Denormalization when, why, and how !?
- March 25, 2021
- Category: Data Engineering Data Modeling
What is de-normalization?
De-normalization is an optimization technique to make our database respond faster to queries by reducing the number of joins needed to satisfy user needs.
- In de-normalization, we mainly aim to reduce the number of tables that are needed by re-joining these tables together and add redundant data.
- De-normalization is commonly used with read-intensive systems such as Data Warehouses
Read-intensive = low number of updates + high number of read queries.
De-normalization doesn’t mean that we won’t normalize our tables, It’s like we said before, an optimization technique that used after normalizing our table to make it faster in some cases.
For example, If we have a customers table and orders table, the orders table does have customer_id only (as a foreign key) that referenced to customers table, but It doesn’t have customer_name.
When we need to retrieve a list of all orders with the customer name, we will have to join these tables together.
In this case, there are many great things like if we need to update customer_name, we will update it in one place, there are no data manipulation problems.
But what if our tables are so large? joining tables will be costly, and we will spend an unimportant time joining tables together.
- In this case, we will go for de-normalization, It’s okay to have some redundant data on the other hand you will have fewer joins, and efficient queries.
solution: We will use customer_id (foreign key) to add customer_name to the orders table.
- We will describe de-normalization techniques widely below.
So briefly, De-normalization is used for:
- Reduce the number and need for joins.
- Reduce the number of needed tables.
- Reduce foreign keys of your database.
Before doing de-normalization you have to make sure of two things:
– The performance of the normalized system doesn’t satisfy the user.
– De-normalization is the right solution for this performance issue.
To de-normalize our normalized table, We will follow some methods that will be discussed below.
- Adding Redundant columns.
- Coming tables.
- Adding Derived column.
- partitioning Relation.
- Horizontal partitioning.
- Vertical partitioning.
- Materialized Views.
2.1 Add Redundant columns
We can apply it by adding commonly used columns in joins to the joined table for reducing or eliminating join operations.
Like we see before, Consider customers’ table and orders table.
If we frequently need to generate a report that shows all orders with the customer name, we will have to join these tables together.
SELECT C.CUSTOMER_NAME, O.ORDER_NAME FROM CUSTOMERS C JOIN ORDERS O ON C.CUSTOMER_ID = O.CUSTOMER_ID;
To de-normalize this table, we will add a redundant customer_name column to Orders, Which will increase performance and we won’t need to join this table again.

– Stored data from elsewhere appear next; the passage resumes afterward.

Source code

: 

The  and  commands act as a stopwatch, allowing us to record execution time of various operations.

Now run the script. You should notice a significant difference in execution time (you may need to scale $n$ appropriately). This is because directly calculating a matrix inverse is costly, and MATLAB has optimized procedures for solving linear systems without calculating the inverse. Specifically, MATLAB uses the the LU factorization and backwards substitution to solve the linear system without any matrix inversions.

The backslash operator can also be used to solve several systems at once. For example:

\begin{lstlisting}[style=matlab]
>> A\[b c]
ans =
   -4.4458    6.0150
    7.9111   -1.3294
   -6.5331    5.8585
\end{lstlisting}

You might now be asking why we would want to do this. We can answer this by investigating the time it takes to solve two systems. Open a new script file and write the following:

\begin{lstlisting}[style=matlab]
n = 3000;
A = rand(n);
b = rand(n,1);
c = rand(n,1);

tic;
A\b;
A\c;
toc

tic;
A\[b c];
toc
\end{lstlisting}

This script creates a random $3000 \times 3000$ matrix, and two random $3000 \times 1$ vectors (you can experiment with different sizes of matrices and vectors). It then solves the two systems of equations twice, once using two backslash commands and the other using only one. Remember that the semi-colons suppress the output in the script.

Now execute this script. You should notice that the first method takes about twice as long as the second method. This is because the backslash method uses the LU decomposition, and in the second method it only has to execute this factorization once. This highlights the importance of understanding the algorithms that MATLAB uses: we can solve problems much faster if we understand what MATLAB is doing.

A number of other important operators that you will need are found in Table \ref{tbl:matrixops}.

And Customer will remain the same.
SELECT O.CUSTOMER_NAME, O.ORDER_NAME FROM ORDERS O;
Drawbacks of this method:
- Maintenance will be costly, and increase update overhead, because updates will be made for two tables: customers(name) and orders(customer_name).
- More storage will be needed because customer_name is duplicated now.
- Increase in Table Size.
- In case of an update in one value of a customer, you have to update all the records of that customer in the fact table which will be a very costly operation for big Fact tables.
2.2 Combining Tables
We can apply it by combine tables that are joined together frequently into one table, which will eliminate join, and increase performance significantly. For example, Consider customers table and addresses table.
If we frequently need to generate a report that shows all Employees their full addresses, we will have to join these tables together.
SELECT E.* , A.CITY+", "+A.STATE+", "+A.DISTRICT+", "+A.ZIP AS "FULL ADDRESS" FROM EMPLOYEES E JOIN ADDRESSES A ON A.LOCATION_ID = e.LOCATION_ID;
So to de-normalize this situation, We will combine employees’ table and addresses table into one table, And combine address table attributes into one attribute (Full address) to make querying more easier, This solution will increase performance significantly, and eliminate costly joins.
SELECT * FROM EMPLOYEES;
2.3 Adding Derived Column
Adding derived columns to our table can help us to eliminate joins, and improve the performance of aggregating our data.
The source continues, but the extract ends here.